While the picture is a bit mismatched because I had to stitch two portrait photos together, there was no other way to photograph this giant. The General Sherman Tree is the largest tree on Earth. It stands 275 feet tall, or about 84 meters, and is 36 feet in circumference (11 meters). It is estimated to weigh about 4 million pounds or 1.8 million kg. We are visiting the Sequoia National Park today.
This is not the General Sherman tree but just another random Sequoia with two ant people standing next to it for scale. The oldest known Sequoia is about 3,500 years old, while General Sherman is only in middle age at a spry 2,000 years old. It’s kind of strange standing next to a tree that is still alive after growing here for thousands of years.
You can’t stand here and not be impressed by old-growth forest and simultaneously not be saddened that there are so few remaining. These trees are impressive in ways no words can convey, nor can photos help you find a sense of what it is to walk through such ancient and large growing things.
Then, right next to those old giants is a fresh sprout of a delicate fern, and at once, you see that without our intrusion, the world and its ecosystem can remain in equilibrium.
While many Sequoias and Redwoods can endure some minor fire damage, often carving out a part of the lower trunk, a tree can be destroyed, as is seen here. These hollow shells stand as a life support system for the myriad life forms that are still using its hulk as home. There’s a cycle of life that is happening all around us from the smallest to the largest scale and most of us are oblivious to its reality.
This cabin is the interior of a giant Sequoia log that fell a long time ago.
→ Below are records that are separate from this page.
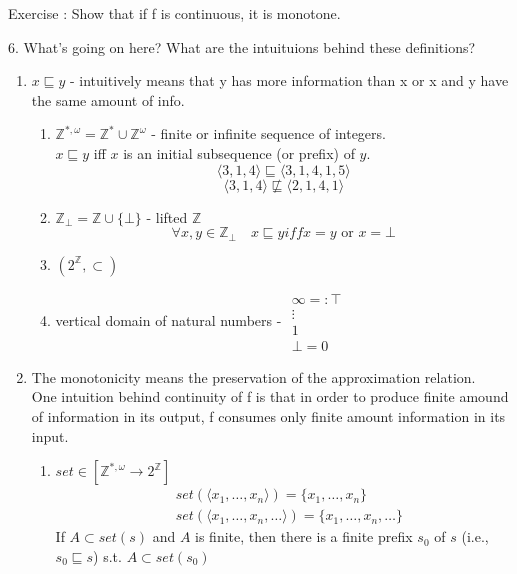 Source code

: \documentclass{report}[12pt]
\begin{document}
Exercise : Show that if f is continuous, it is monotone.

6. What's going on here? What are the intuituions behind these definitions?
\begin{enumerate}
    \item $x \sqsubseteq y$ - intuitively means that y has more information than x or x and y have the same amount of info.
    \begin{enumerate}
        \item $\mathbb{Z}^{*, \omega} = \mathbb{Z}^* \cup \mathbb{Z}^\omega$ - finite or infinite sequence of integers. \\
        $x\sqsubseteq y$ iff $x$ is an initial subsequence (or prefix) of $y$.
        \[\langle 3, 1, 4 \rangle \sqsubseteq \langle 3, 1, 4, 1, 5 \rangle\]
        \[\langle 3, 1, 4 \rangle \not\sqsubseteq \langle 2, 1, 4, 1 \rangle\]
        \item $\mathbb{Z}_\bot=\mathbb{Z}\cup \{\bot\}$ - lifted $\mathbb{Z}$ \\
        \[\forall x, y \in \mathbb{Z}_\bot \quad x\sqsubseteq y iff x=y \text{ or }x=\bot\]
        \item $(2^{\mathbb{Z}}, \subset)$
        \item vertical domain of natural numbers - $\begin{array}{c}\infty=:\top \\\vdots \\ 1 \\ \bot=0\end{array}$
    \end{enumerate}
    \item The monotonicity means the preservation of the approximation relation. \\
    One intuition behind continuity of f is that in order to produce finite amound of information in its output, f consumes only finite amount information in its input.
    \begin{enumerate}
        \item $set \in [\mathbb{Z}^{*, \omega}\rightarrow 2^{\mathbb{Z}}]$ \\
        \begin{align*}
            &set(\langle x_1, \ldots, x_n \rangle) = \{x_1, \ldots, x_n\} \\
            &set(\langle x_1, \ldots, x_n, \ldots \rangle) = \{x_1, \ldots, x_n, \ldots\}
        \end{align*}
        If $A \subset set(s)$ and $A$ is finite, then there is a finite prefix $s_0$ of $s$ (i.e., $s_0 \sqsubseteq s$) s.t. $A \subset set(s_0)$ \\

\end{enumerate}
\end{enumerate}
\end{document}
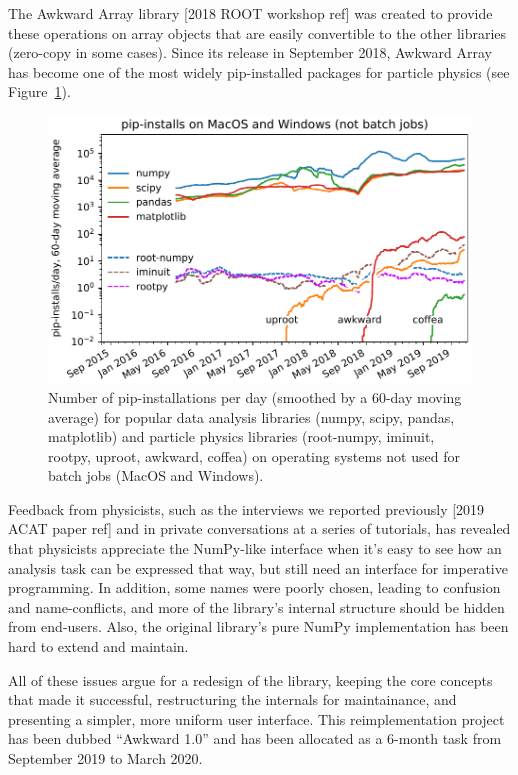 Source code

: \documentclass{webofc}
\begin{document}
The Awkward Array library [2018 ROOT workshop ref] was created to provide these operations on array objects that are easily convertible to the other libraries (zero-copy in some cases). Since its release in September 2018, Awkward Array has become one of the most widely pip-installed packages for particle physics (see Figure~\ref{fig:pip-timeline}).

\begin{figure}
\begin{center}
\includegraphics[width=0.75\linewidth]{pip-timeline.pdf}
\end{center}

\vspace{-0.25 cm}
\caption{Number of pip-installations per day (smoothed by a 60-day moving average) for popular data analysis libraries (numpy, scipy, pandas, matplotlib) and particle physics libraries (root-numpy, iminuit, rootpy, uproot, awkward, coffea) on operating systems not used for batch jobs (MacOS and Windows). \label{fig:pip-timeline}}
\end{figure}

Feedback from physicists, such as the interviews we reported previously [2019 ACAT paper ref] and in private conversations at a series of tutorials, has revealed that physicists appreciate the NumPy-like interface when it's easy to see how an analysis task can be expressed that way, but still need an interface for imperative programming. In addition, some names were poorly chosen, leading to confusion and name-conflicts, and more of the library's internal structure should be hidden from end-users. Also, the original library's pure NumPy implementation has been hard to extend and maintain.

All of these issues argue for a redesign of the library, keeping the core concepts that made it successful, restructuring the internals for maintainance, and presenting a simpler, more uniform user interface. This reimplementation project has been dubbed ``Awkward 1.0'' and has been allocated as a 6-month task from September 2019 to March 2020.
\end{document}
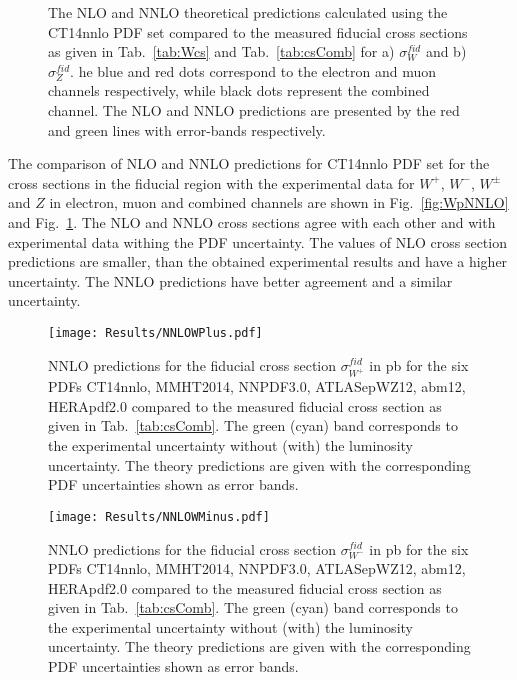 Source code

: \begin{figure}[!tbp]
\begin{minipage}[h]{0.45\linewidth}
\end{minipage}
\hfill
\begin{minipage}[h]{0.45\linewidth}
\end{minipage}
\caption{The NLO and NNLO theoretical predictions calculated using the CT14nnlo PDF set compared to the measured fiducial cross sections as given in Tab.~\ref{tab:Wcs} and Tab.~\ref{tab:csComb} for a) $\sigma^{fid}_W$ and b) $\sigma^{fid}_Z$. he blue and red dots correspond to the electron and muon channels respectively, while black dots  represent the combined channel. The NLO and NNLO predictions are presented by the red and green lines with error-bands respectively.}
\label{fig:Z}
\end{figure}

The comparison of NLO and NNLO predictions for CT14nnlo\cite{CT14} PDF set for the cross sections in the fiducial region with the experimental data for $W^{+}$, $W^{-}$, $W^{\pm}$  and $Z$ in electron, muon and combined channels are shown in Fig.~\ref{fig:WpNNLO} and Fig.~\ref{fig:Z}. The NLO and NNLO cross sections agree with each other and with experimental data withing the PDF uncertainty. The values of NLO cross section predictions are smaller, than the obtained experimental results and have a higher uncertainty. The NNLO predictions have better agreement and a similar uncertainty.

\begin{figure}[!tbp]
\begin{center}
\texttt{[image: Results/NNLOWPlus.pdf]}
\end{center}
\caption{ NNLO predictions for the fiducial cross section $\sigma^{fid}_{W^{+}}$ in pb for the six PDFs CT14nnlo, MMHT2014, NNPDF3.0, ATLASepWZ12, abm12, HERApdf2.0 compared to the measured fiducial cross section as given in Tab.~\ref{tab:csComb}. The green (cyan) band corresponds to the experimental uncertainty without (with) the luminosity uncertainty. The theory predictions are given with the corresponding PDF uncertainties shown as error bands. }
\label{fig:NNLODifPDFWP}
\end{figure}

\begin{figure}[!tbp]
\begin{center}
\texttt{[image: Results/NNLOWMinus.pdf]}
\end{center}
\caption{NNLO predictions for the fiducial cross section $\sigma^{fid}_{W^{-}}$ in pb for the six PDFs CT14nnlo, MMHT2014, NNPDF3.0, ATLASepWZ12, abm12, HERApdf2.0 compared to the measured fiducial cross section as given in Tab.~\ref{tab:csComb}. The green (cyan) band corresponds to the experimental uncertainty without (with) the luminosity uncertainty. The theory predictions are given with the corresponding PDF uncertainties shown as error bands.}
\label{fig:NNLODifPDFWm}
\end{figure}

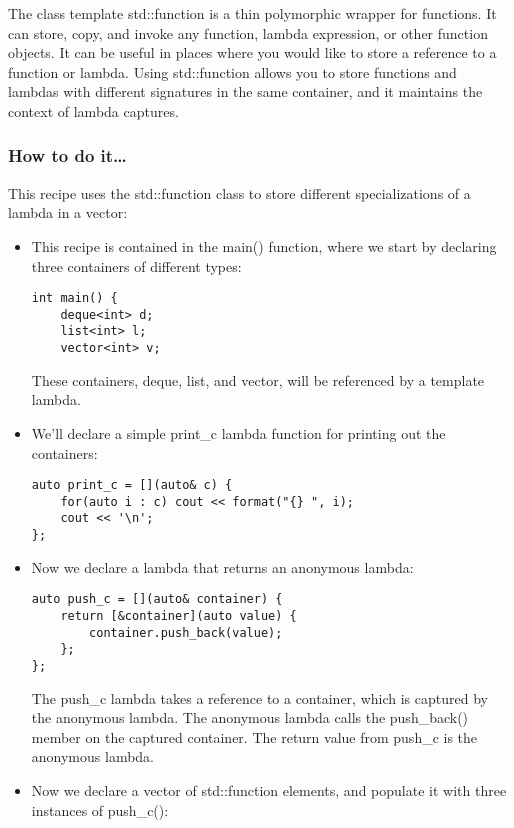 
The class template std::function is a thin polymorphic wrapper for functions. It can store, copy, and invoke any function, lambda expression, or other function objects. It can be useful in places where you would like to store a reference to a function or lambda. Using std::function allows you to store functions and lambdas with different signatures in the same container, and it maintains the context of lambda captures.

\subsubsection{How to do it…}

This recipe uses the std::function class to store different specializations of a lambda in a vector:

\begin{itemize}
\item 
This recipe is contained in the main() function, where we start by declaring three containers of different types:

\begin{lstlisting}[style=styleCXX]
int main() {
	deque<int> d;
	list<int> l;
	vector<int> v;
\end{lstlisting}

These containers, deque, list, and vector, will be referenced by a template lambda.

\item 
We'll declare a simple print\_c lambda function for printing out the containers:

\begin{lstlisting}[style=styleCXX]
auto print_c = [](auto& c) {
	for(auto i : c) cout << format("{} ", i);
	cout << '\n';
};
\end{lstlisting}

\item 
Now we declare a lambda that returns an anonymous lambda:

\begin{lstlisting}[style=styleCXX]
auto push_c = [](auto& container) {
	return [&container](auto value) {
		container.push_back(value);
	};
};
\end{lstlisting}

The push\_c lambda takes a reference to a container, which is captured by the anonymous lambda. The anonymous lambda calls the push\_back() member on the captured container. The return value from push\_c is the anonymous lambda.

\item 
Now we declare a vector of std::function elements, and populate it with three instances of push\_c():


\end{itemize}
This guy Hale O. Tharp came along back in the 19th century and turned it into a part of his cabin where he spent summers until the place was turned into a National Park.
I hope you agree that a place like this deserves our protection.
With our long weekend hanging out with Mark now over, it was time to return to our desert abode and take refuge from the nuclear sky. Hmmm, what if those spiny things on the Joshua trees were actually cilia moving in incredibly slow motion and were surviving mutants of their distant ancestor, the jellyfish?